Charles continues to look at him, steady and calm. Sometimes Erik wishes he could break him down and see the core of him, the pulsing bright light that makes Charles _Charles_. But then he’d have nothing but a ruined thing. He wants to break Charles, but he doesn’t want him to change, to be broken. The impulse is easy to discard. 

“Name your price,” Charles says steadily. His trust in Erik is at the same time infuriating and intoxicating. 

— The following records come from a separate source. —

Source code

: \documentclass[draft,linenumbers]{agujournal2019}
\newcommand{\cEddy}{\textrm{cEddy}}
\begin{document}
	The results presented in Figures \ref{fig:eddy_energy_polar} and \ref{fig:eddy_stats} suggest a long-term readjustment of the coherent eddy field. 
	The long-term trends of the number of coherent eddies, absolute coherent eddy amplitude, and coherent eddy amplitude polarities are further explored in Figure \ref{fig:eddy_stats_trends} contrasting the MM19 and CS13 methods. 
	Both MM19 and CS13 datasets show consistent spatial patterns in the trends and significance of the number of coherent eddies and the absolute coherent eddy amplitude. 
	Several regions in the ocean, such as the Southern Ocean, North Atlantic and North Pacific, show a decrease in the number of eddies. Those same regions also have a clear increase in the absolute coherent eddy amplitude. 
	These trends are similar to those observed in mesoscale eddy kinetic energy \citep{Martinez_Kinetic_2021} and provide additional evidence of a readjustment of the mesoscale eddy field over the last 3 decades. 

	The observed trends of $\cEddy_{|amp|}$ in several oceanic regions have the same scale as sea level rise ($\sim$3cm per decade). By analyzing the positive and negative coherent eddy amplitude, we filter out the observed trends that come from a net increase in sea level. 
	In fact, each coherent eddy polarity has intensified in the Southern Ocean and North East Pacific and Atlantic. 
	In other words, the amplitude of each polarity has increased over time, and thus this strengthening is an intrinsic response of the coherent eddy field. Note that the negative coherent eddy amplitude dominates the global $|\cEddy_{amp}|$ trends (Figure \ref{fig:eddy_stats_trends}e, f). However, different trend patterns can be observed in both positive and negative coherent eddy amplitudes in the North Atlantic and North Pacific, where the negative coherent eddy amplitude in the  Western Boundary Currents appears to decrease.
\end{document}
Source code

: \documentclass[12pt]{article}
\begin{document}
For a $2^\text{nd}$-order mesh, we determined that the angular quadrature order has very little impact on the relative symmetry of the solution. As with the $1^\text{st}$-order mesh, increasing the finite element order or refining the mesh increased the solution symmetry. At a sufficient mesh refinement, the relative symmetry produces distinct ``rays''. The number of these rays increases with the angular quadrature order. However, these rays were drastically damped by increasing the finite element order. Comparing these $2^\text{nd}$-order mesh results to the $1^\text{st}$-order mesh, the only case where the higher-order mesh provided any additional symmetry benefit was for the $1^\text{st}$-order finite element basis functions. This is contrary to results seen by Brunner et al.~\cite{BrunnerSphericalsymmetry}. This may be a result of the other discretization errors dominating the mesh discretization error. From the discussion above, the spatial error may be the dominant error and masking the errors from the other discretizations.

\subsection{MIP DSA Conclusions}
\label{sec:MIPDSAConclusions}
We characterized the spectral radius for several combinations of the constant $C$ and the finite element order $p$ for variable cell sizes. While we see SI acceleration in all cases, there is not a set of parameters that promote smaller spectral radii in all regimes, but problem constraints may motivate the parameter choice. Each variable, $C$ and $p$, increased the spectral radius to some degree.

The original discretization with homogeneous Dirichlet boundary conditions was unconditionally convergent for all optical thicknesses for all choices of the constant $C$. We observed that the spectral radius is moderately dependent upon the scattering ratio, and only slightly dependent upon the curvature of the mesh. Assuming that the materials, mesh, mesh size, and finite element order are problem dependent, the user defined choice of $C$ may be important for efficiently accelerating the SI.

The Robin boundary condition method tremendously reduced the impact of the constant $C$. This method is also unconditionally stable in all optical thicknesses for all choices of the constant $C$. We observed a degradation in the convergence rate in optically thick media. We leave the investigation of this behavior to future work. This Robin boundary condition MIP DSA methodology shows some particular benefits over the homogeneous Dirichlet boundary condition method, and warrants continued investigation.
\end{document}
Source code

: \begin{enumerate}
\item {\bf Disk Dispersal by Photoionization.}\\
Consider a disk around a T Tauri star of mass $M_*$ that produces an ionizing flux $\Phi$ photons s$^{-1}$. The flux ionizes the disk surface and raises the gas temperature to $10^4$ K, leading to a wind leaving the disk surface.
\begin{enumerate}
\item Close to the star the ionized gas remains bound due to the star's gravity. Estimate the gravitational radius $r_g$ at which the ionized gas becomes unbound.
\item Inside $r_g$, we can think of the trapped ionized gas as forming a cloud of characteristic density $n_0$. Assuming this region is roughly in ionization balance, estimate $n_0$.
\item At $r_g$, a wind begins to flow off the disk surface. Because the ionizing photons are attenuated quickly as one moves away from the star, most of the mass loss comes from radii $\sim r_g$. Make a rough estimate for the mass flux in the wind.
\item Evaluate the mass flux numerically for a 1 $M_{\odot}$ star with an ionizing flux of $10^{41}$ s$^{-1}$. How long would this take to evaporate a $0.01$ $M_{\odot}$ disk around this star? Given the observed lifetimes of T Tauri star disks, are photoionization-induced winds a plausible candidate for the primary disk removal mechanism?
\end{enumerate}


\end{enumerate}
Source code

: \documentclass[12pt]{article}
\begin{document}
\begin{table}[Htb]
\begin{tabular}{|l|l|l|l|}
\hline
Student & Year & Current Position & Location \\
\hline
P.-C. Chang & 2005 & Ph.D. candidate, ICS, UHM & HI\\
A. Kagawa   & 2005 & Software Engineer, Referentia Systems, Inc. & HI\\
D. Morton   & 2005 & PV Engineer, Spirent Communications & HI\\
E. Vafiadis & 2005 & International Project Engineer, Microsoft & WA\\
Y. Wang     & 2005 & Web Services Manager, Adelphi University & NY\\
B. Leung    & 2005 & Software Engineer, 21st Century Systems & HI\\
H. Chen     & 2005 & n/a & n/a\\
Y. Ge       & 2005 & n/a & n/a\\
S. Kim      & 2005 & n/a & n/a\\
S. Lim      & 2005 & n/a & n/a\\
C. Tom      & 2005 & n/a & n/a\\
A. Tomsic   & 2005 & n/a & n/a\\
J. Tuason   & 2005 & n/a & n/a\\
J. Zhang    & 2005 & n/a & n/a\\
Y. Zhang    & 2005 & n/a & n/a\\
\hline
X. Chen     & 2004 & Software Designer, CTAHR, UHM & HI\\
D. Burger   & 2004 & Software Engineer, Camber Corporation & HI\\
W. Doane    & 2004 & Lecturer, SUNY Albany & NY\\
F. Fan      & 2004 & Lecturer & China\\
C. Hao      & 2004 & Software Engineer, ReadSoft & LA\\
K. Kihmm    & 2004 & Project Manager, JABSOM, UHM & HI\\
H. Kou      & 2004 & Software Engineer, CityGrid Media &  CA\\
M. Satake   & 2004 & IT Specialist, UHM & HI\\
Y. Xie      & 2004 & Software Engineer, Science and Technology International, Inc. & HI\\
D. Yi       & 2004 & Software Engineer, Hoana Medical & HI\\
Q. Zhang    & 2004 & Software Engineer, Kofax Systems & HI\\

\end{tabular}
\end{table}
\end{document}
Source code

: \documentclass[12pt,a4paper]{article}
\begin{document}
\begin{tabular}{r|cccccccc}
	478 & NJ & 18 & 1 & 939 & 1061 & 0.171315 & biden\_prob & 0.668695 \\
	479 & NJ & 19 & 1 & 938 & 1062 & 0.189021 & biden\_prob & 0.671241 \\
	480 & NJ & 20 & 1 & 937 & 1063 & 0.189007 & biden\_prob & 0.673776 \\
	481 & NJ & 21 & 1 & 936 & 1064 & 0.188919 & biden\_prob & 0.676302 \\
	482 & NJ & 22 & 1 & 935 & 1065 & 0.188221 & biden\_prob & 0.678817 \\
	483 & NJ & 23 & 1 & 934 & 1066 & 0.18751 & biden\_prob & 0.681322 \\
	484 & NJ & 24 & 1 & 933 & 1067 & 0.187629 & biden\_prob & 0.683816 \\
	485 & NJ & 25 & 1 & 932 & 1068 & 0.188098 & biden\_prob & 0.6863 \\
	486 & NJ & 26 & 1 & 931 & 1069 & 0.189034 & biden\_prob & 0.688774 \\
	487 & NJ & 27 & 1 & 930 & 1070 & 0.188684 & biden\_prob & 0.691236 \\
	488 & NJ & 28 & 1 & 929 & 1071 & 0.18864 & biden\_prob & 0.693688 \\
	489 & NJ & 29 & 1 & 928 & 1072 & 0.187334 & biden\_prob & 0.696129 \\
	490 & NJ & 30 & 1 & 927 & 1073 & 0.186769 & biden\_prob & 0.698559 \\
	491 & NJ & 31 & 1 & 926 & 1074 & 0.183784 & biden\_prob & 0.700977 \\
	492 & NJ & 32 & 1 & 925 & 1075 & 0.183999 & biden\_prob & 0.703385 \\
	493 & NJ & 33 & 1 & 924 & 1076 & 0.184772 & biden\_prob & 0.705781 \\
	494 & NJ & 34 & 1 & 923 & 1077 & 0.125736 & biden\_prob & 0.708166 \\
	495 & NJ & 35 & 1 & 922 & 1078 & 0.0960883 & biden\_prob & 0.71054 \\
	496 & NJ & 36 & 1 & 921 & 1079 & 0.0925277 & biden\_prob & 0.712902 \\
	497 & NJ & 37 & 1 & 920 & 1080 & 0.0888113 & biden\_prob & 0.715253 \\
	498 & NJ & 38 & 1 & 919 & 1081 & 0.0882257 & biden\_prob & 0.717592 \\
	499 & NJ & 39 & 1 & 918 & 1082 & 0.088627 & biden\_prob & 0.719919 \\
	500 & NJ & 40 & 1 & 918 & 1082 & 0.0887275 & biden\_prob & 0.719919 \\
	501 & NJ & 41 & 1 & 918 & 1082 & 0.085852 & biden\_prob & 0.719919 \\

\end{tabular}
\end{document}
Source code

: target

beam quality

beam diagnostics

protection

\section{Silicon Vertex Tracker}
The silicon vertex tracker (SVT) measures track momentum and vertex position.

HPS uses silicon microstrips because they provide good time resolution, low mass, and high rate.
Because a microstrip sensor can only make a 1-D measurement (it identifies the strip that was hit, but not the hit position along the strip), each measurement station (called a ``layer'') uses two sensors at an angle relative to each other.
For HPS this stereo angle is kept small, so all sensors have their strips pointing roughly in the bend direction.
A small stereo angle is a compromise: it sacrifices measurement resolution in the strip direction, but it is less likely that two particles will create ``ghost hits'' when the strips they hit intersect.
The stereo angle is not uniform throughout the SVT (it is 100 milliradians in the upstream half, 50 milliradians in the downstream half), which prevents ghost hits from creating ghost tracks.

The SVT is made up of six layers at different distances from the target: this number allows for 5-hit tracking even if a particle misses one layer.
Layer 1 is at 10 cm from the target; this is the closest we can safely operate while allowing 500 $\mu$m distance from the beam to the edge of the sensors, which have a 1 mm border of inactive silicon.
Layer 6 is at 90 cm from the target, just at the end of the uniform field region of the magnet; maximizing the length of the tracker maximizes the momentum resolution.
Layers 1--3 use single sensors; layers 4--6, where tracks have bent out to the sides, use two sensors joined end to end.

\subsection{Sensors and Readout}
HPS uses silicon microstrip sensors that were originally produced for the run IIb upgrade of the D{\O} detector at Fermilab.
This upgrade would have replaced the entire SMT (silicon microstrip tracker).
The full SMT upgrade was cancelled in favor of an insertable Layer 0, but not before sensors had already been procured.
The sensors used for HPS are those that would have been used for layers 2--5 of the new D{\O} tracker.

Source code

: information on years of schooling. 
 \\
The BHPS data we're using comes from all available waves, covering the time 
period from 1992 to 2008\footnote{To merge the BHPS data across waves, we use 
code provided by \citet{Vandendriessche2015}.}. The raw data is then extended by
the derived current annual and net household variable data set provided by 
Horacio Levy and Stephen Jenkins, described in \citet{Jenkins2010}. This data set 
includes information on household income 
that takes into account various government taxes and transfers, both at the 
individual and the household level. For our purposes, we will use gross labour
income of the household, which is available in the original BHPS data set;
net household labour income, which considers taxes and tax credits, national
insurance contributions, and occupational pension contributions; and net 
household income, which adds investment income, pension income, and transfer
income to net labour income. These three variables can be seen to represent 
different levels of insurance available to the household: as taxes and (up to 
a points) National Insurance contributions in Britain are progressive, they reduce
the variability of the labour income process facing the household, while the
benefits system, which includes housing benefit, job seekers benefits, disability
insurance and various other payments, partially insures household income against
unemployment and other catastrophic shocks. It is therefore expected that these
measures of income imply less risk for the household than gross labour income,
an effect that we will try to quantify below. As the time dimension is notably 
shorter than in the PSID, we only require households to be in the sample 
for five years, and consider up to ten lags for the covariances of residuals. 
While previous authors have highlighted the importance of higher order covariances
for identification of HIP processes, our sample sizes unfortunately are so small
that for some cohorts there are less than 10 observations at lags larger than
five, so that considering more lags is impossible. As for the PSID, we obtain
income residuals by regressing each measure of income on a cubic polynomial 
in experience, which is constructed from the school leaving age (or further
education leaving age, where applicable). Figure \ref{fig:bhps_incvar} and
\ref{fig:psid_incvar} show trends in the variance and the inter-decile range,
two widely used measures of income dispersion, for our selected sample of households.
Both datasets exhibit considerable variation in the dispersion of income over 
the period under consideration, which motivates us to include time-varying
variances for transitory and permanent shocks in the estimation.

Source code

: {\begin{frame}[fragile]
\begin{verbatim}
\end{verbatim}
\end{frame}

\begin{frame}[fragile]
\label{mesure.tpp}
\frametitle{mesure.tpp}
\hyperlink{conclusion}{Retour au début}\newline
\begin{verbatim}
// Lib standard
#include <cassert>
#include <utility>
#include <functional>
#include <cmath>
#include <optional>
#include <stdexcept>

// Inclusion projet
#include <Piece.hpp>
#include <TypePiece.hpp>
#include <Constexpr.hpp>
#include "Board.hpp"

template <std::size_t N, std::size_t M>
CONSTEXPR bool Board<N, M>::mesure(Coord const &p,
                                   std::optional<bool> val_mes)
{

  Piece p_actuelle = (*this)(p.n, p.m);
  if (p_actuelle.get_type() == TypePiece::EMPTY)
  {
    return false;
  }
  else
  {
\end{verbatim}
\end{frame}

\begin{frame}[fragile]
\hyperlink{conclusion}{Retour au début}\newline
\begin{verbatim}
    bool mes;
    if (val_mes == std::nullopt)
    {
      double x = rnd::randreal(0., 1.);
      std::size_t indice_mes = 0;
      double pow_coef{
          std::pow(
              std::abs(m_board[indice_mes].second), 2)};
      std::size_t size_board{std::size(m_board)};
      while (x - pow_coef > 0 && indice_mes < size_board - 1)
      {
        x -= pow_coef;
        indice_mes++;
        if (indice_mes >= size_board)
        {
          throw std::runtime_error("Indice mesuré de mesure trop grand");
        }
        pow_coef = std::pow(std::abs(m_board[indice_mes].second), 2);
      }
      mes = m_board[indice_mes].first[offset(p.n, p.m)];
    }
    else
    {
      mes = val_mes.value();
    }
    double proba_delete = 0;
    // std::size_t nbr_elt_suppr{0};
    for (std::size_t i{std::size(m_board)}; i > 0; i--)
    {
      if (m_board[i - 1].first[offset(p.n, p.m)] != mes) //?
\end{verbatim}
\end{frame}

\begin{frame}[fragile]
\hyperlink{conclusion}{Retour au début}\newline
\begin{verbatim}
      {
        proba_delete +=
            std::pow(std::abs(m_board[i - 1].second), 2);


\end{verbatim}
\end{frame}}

“You will have my blood,” Erik murmurs, settling his hands on the table at either side of Charles’ hips. “A mouthful, lover, and you will swallow it whole.” 

A mouthful of blood; fifty years of life. 

Charles’ jaw worked. 

“That’s rather a steep toll, Erik.”

“Take it or leave it as you please,” the Ancient says dismissively, shifting closer so he’s pressing Charles back against the table, nosing his neck right behind his ear. A sweet-spot for Charles. “It is not _I_ who wants to go to the Gates. We might yet stay, and do—other things.” 

He brings his right hand up from the wood of the table to slide up beneath the fabric of Charles’ shirt, to the small of his back. The mortal’s skin is hot against his own cool one, smooth and unblemished. He dips his fingertips teasingly under the waistband of the jeans, only an inch, barely a suggestion. 

“A mouthful, then,” Charles sighs, relaxing into Erik’s arms. Erik smiles, slow and dangerous, against the skin of his neck.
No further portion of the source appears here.